PC-Malloc (cache Pollution Control Malloc) is a memory allocator targeting on the resource allocation across two layers of memory hierarchy --- the main memory and CPU cache.

The traditional design objectives of dynamic memory allocators are about the topics of main memory resource management, for example, improving the efficiency of memory allocation, reducing the memory fragment, etc. However, for most commodity platforms, both CPU cache sets and physical pages are physically indexed. This implies, data’s mapping to the main memory and CPU cache is closely coupled: once the main memory assignment for a piece of data is finished, the data’s mapping to the cache is automatically settled. With this coupling, it is possible that low locality and high-locality data are mapped to the same cache sets, causing cache performance degradation.

From this point of view, it is necessary to integrate cache resource management into dynamic memory allocator. In other words, the dynamic memory allocator should be extended to perform as a dual-memory-layer-manager, which handles main memory allocations, as well as cache memory allocations.

PC-Malloc is a novel allocator targeting on this goal. Compared with traditional memory allocator, its major difference lies on the management of cache resources: once an allocation request arrives, PC-Malloc quantifies the demand on both main memory resources and CPU cache resources, and makes the resource allocation on the two memory layers simultaneously to complete the single allocation request.

There are two sets of interface available. The first set of interface is the standard allocation interface:

void* malloc(size_t sz);
void* realloc(void *p, size_t newsize);
void* calloc(size_t nmemb, size_t sz);
void free(void *p);

For this set of interface, PC-Malloc relies on the user's explicit description to acquire the main memory demand. As to cache resource demand, PC-Malloc transparently predicts whether the currently allocated memory chunk will be referenced in a low-locality manner or not.

Supporting the standard interface in PC-Malloc dues to the following reasons: Firstly, such interface does not require source code modification, thus will benefit a large base of existed program. Secondly, this will greatly reduce the users’ burden, as locality analysis calls for deep understandings of program’s behavior, which beyond the capacity of most non-expert programmers.

In case there are experts that need to manually control the cache resource allocation, we also provide another set of interface, which support explicit cache demand description.

void* pc_malloc(int type, size_t sz);
void* pc_realloc(int type, void *p, size_t newsize);
void* pc_calloc(int type, size_t nmemb, size_t sz);
void pc_free(void *p);

The first parameter "int type" is the description of cache demand. The current version of PC-Malloc supports two types of cache demand, namely RESTRICT_MAPPING and OPEN_MAPPING. The RESTRICT_MAPPING is used for low-locality chunks, and OPEN_MAPPING is used for high-locality chunks. Please be caution, if RESTRICT_MAPPING is mistakenly assigned to a high-locality chunk, the chunk’s cache miss may increase, and may significantly decrease system performance. If the user is uncertain about the locality of a given chunk, it is highly recommended to use the standard interface, or set "type" to OPEN_MAPPING in a conservative way.
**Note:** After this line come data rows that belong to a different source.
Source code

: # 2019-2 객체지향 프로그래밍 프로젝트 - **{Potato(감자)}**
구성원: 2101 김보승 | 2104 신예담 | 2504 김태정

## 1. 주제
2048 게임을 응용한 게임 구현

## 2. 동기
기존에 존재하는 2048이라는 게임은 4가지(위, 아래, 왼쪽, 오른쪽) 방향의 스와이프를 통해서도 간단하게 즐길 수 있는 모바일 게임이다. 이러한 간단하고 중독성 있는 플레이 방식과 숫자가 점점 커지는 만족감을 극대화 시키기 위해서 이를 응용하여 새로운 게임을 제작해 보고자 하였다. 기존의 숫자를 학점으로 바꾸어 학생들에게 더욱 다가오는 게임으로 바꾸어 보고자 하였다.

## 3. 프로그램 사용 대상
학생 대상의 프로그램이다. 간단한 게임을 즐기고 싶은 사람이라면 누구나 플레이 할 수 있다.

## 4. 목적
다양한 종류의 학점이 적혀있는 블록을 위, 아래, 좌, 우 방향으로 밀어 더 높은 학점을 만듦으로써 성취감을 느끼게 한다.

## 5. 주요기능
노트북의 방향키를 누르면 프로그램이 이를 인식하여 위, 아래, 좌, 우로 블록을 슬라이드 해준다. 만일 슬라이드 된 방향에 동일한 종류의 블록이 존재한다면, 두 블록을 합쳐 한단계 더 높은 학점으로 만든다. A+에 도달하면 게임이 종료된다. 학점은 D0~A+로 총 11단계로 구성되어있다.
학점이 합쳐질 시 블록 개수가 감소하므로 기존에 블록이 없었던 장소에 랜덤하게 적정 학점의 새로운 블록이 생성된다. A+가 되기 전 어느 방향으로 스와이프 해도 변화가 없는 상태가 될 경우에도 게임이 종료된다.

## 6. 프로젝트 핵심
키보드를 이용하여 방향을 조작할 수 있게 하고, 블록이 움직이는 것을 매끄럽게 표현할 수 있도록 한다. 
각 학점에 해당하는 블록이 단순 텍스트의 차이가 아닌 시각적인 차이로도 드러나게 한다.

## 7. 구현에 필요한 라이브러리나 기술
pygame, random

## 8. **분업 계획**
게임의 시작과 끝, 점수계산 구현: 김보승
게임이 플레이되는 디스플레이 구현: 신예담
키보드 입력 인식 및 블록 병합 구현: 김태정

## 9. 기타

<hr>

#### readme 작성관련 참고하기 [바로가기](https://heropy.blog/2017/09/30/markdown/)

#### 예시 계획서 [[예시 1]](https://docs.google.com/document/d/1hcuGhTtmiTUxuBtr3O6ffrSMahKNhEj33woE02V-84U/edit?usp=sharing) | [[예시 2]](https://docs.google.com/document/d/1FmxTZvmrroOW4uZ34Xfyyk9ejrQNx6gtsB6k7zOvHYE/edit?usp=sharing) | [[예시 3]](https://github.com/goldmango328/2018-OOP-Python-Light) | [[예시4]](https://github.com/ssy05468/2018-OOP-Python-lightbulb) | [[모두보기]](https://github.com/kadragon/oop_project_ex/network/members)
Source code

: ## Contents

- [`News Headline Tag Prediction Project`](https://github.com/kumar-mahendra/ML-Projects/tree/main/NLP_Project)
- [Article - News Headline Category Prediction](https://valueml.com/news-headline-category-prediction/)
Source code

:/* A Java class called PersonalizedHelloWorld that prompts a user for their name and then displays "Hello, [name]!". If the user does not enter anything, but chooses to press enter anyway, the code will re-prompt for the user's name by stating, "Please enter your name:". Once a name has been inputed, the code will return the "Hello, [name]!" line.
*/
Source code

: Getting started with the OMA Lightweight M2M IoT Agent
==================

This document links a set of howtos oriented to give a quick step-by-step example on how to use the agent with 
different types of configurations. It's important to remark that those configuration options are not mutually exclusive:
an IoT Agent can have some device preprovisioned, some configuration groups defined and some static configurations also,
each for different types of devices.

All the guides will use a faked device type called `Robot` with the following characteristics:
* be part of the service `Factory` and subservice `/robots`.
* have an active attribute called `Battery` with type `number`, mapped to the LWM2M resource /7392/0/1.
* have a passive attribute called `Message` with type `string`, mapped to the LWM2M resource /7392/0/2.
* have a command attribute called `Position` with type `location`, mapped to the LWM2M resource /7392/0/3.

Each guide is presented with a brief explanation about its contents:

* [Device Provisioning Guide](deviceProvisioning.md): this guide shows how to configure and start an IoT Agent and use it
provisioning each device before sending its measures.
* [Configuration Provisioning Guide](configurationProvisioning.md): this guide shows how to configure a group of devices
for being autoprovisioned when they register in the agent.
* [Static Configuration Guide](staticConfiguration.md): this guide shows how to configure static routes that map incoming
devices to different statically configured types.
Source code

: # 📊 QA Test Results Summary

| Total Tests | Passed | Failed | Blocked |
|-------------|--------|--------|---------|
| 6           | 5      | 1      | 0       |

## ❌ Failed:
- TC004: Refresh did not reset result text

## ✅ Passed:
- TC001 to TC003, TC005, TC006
In order to use PC-Malloc, there needs to make two efforts.

1. OS kernel modification. PC-Malloc relies on page coloring technique to achieve cache resource allocation. Our kernel patch is under /kernel_patch. This patch is for the linux kernel "kernel-2.6.32-71.el6". Please see /kernel_patch/readme.txt for more details.

2. Install PC-Malloc library. The source code of PC-Malloc library is under /pcmalloc_v0.23. Please see /pcmalloc_v0.23/readme.txt for more details.
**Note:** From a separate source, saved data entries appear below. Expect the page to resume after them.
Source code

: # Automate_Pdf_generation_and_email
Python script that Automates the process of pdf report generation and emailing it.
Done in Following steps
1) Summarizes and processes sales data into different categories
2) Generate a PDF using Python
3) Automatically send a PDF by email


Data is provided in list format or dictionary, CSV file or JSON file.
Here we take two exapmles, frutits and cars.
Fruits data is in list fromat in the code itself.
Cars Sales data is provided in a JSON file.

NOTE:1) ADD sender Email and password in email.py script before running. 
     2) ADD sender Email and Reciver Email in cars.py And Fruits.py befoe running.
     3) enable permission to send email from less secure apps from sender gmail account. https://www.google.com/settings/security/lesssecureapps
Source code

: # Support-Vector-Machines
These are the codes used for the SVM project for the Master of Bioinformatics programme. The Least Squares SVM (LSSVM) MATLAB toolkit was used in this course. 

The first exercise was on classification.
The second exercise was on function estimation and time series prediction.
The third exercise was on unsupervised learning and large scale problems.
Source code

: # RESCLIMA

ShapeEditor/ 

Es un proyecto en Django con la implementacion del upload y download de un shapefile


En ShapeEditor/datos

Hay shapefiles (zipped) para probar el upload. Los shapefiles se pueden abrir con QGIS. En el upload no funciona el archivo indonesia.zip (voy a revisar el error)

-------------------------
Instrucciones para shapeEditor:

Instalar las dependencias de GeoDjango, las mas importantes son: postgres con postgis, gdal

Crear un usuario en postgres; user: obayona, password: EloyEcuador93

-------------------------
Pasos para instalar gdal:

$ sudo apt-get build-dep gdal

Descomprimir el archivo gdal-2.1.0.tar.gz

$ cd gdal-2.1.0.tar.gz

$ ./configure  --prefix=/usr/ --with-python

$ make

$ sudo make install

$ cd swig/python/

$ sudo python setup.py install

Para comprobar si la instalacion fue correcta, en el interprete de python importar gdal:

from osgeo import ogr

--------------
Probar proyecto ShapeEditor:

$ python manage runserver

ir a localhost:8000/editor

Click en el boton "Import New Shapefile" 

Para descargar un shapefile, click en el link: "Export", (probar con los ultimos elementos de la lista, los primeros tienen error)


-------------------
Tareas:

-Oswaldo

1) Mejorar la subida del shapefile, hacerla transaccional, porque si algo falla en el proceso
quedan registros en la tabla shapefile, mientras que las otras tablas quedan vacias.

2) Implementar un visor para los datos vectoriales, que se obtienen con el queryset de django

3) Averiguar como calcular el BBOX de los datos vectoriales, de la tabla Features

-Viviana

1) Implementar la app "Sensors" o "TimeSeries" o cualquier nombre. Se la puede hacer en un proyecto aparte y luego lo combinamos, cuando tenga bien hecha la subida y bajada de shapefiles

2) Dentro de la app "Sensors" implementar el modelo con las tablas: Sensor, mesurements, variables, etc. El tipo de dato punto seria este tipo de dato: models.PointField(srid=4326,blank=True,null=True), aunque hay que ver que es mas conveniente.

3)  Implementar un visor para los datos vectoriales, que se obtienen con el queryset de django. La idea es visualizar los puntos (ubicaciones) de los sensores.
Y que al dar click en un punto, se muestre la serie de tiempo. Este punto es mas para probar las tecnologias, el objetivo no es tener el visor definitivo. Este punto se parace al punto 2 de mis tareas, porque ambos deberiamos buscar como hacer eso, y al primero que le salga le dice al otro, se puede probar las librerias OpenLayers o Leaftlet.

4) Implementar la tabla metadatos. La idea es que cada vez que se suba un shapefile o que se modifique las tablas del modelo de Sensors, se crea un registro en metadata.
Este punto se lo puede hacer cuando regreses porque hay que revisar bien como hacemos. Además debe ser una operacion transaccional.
The system framework is illustrated in the following figure. There are three main components: memory manager, locality monitor, and locality predictor.

The memory manager organizes memory into two structures, one for free memory maintenance and the other for guiding cache mapping selection. With the first structure, free memory is organized in four types of containers of different sizes and purposes, in a way similar to the approach of glibc. The main difference is that the memory manager uses two sets of such containers for open mapping and restrictive mapping separately. The second structure targets allocated chunks, which are grouped by allocation context. The chunks’ locality profiles will serve as guidance for future mapping type decision within the same context.

The locality monitor collects locality information from previously allocated chunks. It periodically samples the references to pages of the target chunks, and evaluate the chunk’s locality property, which is sent to the locality predictor. Based on the historical locality information, the locality predictor determines the proper mapping for pending allocation requests. When a new request arrives, the predictor first checks its allocation context, and uses its predecessor chunks’ locality profiles to predict the pending chunk’s locality property. Then, the predictor notifies the memory manager to perform the allocation.